The next noteworthy event occurred in 2004, when Ms. Chiu suddenly resigned from Chaoda due to “health reasons,” according to the Anonymous Analytics report. She also transferred all of her ownership stake in Chaoda to her husband Mr. Kwok, who is also that company’s CEO. Fortunately her health recovered enough for her to take on a senior position at Le Gaga in 2008. Le Gaga’s VP of operations, Hang Chen, was next to resign from Chaoda. He left Chaoda in 2005 – supposedly to pursue further education according to the Anonymous Analytics report. He arrived at Le Gaga in 2008.
By 2007, Chaoda was showing more outward signs of being a potentially fraudulent company, highlighted by the bizarre simultaneous resignation of both of the company’s auditors – Baker Tilly Intl. and CCIF CPA Ltd. The company again blamed a dispute over auditing fees, though given the low likelihood of this being a reasonable explanation once, the odds of it happening again are even smaller.
If Chaoda is a fraud as multiple research reports have implied, we can be fairly confident that it became a fraud no later than 2007 when the bizarre auditor double-resignation occurred. However, no current Le Gaga executives were still in managing roles at Chaoda in 2007. This leaves two possibilities for Le Gaga’s management team; either they are honest businessmen who resigned from Chaoda as they discovered it was fraudulent, or they worked for Chaoda while they knew it was engaged in fraudulent activities and resigned later. Unfortunately for Le Gaga’s shareholders, evidence from a Hong Kong magazine Next Media’s exhaustive investigation into Chaoda would indicate that the company was rotten from its launch onward, thus tarnishing the reputations of all the Choada-turned Le Gaga executives.
The report from Next Media claims that Chaoda engaged in “five lies” in running its fraudulent business. These include overstating the amount of farmland Chaoda owned, exaggerating the quality of Chaoda’s machines and facilities, claiming its products were “organic” when they were merely “unpolluted”, claiming the existence of exclusive retail stores that were in fact figmentary, and deceiving investors into thinking a mere transport container yard was a “processing plant.” As you’ll see, it is very hard to accept the idea that all five of these deceptions could be carried out without the knowledge and approval of members of Chaoda’s executive team that now work for Le Gaga.

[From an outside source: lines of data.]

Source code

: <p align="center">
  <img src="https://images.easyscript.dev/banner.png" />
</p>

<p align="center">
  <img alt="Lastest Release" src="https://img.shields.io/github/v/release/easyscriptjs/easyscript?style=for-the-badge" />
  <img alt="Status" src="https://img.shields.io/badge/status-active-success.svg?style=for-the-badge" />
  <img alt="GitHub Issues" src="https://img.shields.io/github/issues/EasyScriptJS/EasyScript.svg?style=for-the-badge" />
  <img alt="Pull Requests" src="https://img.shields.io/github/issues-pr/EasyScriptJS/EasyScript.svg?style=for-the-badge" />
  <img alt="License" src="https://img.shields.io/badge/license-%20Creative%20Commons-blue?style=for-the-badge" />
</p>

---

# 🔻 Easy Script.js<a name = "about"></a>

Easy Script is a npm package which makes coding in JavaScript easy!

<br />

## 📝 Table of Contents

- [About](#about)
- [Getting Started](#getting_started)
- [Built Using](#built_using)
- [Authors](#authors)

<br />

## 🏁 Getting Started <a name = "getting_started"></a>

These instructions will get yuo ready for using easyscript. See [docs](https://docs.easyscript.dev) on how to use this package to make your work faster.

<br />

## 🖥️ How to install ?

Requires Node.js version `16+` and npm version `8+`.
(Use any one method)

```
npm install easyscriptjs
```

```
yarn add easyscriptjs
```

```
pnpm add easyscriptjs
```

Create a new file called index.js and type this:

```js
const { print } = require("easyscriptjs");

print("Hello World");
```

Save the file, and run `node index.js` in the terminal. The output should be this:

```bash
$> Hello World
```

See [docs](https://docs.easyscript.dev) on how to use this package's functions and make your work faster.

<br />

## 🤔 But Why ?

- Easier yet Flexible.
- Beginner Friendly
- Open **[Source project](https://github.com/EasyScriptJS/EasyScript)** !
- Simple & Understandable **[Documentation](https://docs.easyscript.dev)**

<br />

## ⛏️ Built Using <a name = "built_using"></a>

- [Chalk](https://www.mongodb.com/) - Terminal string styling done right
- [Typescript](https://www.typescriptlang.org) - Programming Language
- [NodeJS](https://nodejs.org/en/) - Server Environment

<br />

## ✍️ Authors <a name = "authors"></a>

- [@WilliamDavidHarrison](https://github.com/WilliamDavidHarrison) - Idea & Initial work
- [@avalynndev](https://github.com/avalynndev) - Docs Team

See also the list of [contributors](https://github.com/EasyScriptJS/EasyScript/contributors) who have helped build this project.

For example, the first falsehood is that the Chaoda Xiaoyou farming facility had 8,000 mu (533 hectacres) of land. But in 2002, according to the magazine report, “media exposed that the size of the farmland was only 1000+ mu (67 hectacres).” A reporter for the magazine visited the facility and found that to the present day, “the leopard had not changed its spots at all – [it was] still addicted to lying.” For a decade, the company has overstated its land holdings at a key production facility. This deception began while all of Le Gaga’s ex-Chaoda employees were still gainfully employed there.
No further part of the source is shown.